Your debug log shows your Pi-hole to have been configured for eth0
, but that interface isn't connected:
*** [ DIAGNOSING ]: Networking
[✗] No IPv4 address(es) found on the eth0 interface.
[✗] No IPv6 address(es) found on the eth0 interface.
Pi-hole itself is operational and able to provide resolution via wlan0
:
*** [ DIAGNOSING ]: Name resolution (IPv4) using a random blocked domain and a known ad-serving domain
[✓] levelsteelwhite.com is 0.0.0.0 on lo (127.0.0.1)
[✓] No IPv4 address available on eth0
[✓] levelsteelwhite.com is 0.0.0.0 on wlan0 (192.168.1.214)
[✓] doubleclick.com is 142.250.187.206 via a remote, public DNS server (8.8.8.8)
If your Pi-hole previously has registered with your router via eth0
, this could mean that is was reachable via a different IP from its now.

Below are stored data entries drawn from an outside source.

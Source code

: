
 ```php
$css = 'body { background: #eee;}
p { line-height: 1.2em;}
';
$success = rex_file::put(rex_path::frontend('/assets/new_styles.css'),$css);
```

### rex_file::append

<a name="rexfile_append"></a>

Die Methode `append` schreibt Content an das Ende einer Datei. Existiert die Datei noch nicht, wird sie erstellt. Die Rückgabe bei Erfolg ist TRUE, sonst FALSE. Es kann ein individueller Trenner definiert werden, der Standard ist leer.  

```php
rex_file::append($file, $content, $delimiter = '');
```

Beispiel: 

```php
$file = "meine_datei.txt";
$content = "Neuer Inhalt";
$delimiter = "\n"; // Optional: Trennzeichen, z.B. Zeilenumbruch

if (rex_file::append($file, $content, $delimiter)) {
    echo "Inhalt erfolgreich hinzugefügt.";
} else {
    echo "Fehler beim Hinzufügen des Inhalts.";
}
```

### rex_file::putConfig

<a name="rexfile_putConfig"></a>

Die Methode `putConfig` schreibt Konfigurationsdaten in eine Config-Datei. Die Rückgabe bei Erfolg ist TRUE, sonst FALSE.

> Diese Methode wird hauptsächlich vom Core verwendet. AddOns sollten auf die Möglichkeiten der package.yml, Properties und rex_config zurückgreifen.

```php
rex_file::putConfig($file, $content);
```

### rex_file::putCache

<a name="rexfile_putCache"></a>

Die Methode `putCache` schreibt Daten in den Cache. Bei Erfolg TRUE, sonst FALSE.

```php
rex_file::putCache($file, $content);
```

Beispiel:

You want to verify your router's configuration to that regard, and/or reconnect a a cable to eth0
.
You could also run pihole -r
with Reconfigure.
Your debug log also shows that there are two DHCP servers on your network - your router and your Pi-hole:
** [ DIAGNOSING ]: Discovering active DHCP servers (takes 10 seconds)
Scanning all your interfaces for DHCP servers
* Received 303 bytes from wlan0:192.168.1.1
Offered IP address: 192.168.1.214
DHCP options:
Message type: DHCPOFFER (2)
router: 192.168.1.1
domain-name: "lan"
dns-server: 192.168.1.1
--- end of options ---
* Received 300 bytes from wlan0:192.168.1.214
Offered IP address: 192.168.1.225
DHCP options:
Message type: DHCPOFFER (2)
dns-server: 192.168.1.214
domain-name: "lan"
router: 192.168.1.1
--- end of options ---
This would work, as long as the router's DHCP adress range has been restricted to accommodate just your Pi-hole host machine's IP address.

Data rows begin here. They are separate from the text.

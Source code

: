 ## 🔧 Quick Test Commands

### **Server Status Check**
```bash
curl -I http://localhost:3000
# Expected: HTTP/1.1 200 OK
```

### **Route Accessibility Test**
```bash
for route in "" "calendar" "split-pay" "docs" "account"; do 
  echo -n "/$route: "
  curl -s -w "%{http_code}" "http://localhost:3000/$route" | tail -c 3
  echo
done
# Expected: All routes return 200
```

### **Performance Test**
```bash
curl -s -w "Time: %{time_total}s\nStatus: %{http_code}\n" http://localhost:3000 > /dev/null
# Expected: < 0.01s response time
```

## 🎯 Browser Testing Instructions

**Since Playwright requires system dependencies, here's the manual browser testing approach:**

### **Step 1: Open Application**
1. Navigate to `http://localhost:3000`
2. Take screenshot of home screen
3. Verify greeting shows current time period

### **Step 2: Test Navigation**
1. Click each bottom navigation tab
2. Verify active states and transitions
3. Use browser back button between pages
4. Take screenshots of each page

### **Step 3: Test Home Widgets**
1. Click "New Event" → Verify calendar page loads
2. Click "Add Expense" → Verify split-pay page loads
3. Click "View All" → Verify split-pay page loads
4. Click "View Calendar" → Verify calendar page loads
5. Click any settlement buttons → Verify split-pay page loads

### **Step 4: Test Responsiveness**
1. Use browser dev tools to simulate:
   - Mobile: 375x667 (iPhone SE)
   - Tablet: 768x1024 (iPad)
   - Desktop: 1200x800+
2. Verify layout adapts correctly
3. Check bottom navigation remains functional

Note that the router is handing out itself as DNS server, so any machine registering a DHCP lease with your router may by-pass Pi-hole - including the Pi-hole host.
If your Pi-hole host indeed acquires a DHCP lease from your router, that may even be beneficial, as that could allow the Pi-hole host to download OS updates and run Pi-hole's repair script even if Pi-hole's DNS resolver would eventually be inoperational.
However:
Since your nameserver was set to a loopback address, that would indicate that you have statically configured at least the DNS servers on the Pi-hole host machine, perhaps instead of acquiring a router DHCP lease.

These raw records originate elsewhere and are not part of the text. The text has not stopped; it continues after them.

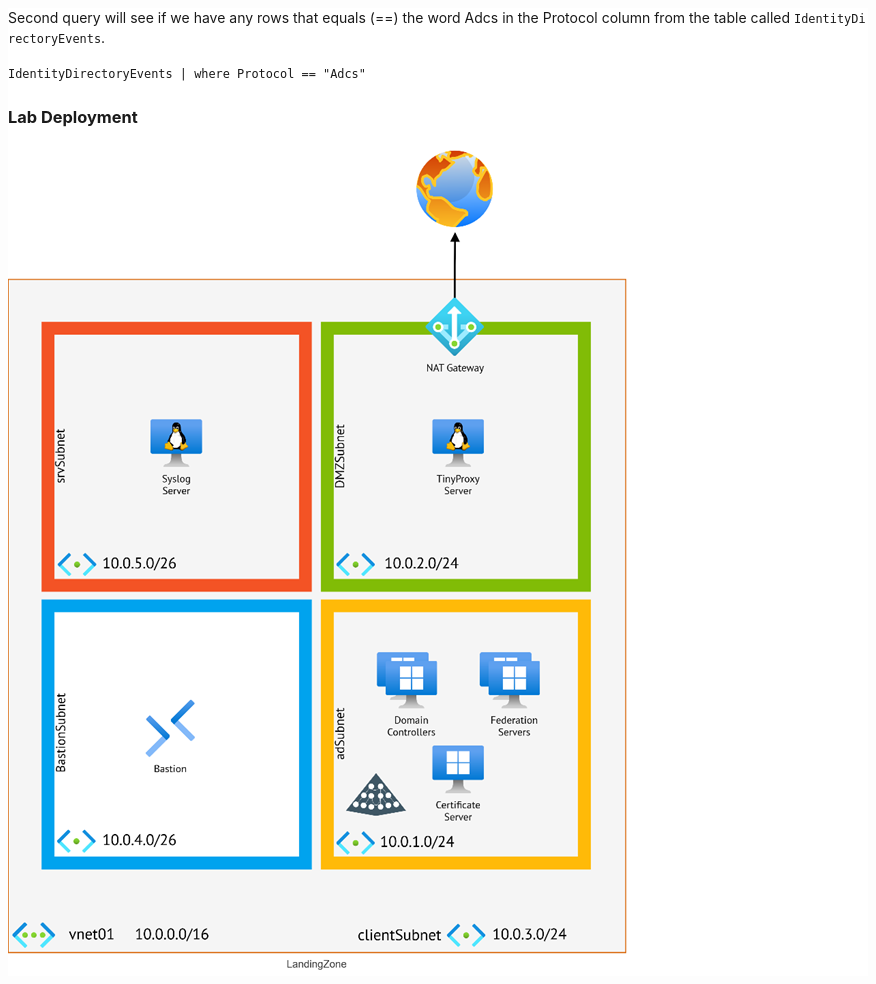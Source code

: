 Second query will see if we have any rows that equals (==) the word Adcs in the Protocol column from the table called `IdentityDirectoryEvents`.

```kql
IdentityDirectoryEvents | where Protocol == "Adcs"
```

### Lab Deployment


![Lab Architecture](./images/LabArchitecture.png)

In that case, you should consider to add a public DNS server to your static configuration, or to re-enable the DHCP client on your Pi-hole host.
Probably unrelated to your issue, but it seems you have attempted to block some IP addresses via Pi-hole, e.g.:
*** [ DIAGNOSING ]: Domainlist (0/1 = exact white-/blacklist, 2/3 = regex white-/blacklist)
id type enabled group_ids domain date_added date_modified comment
----- ---- ------- ------------ ---------------------------------------------------------------------------------------------------- ------------------- ------------------- --------------------------------------------------
1 0 1 1 192.168.1.102
Blocking IP addresses would be a firewall's job.
As a DNS filter, Pi-hole only ever blocks domains, so this rule would effecively not be blocking anything.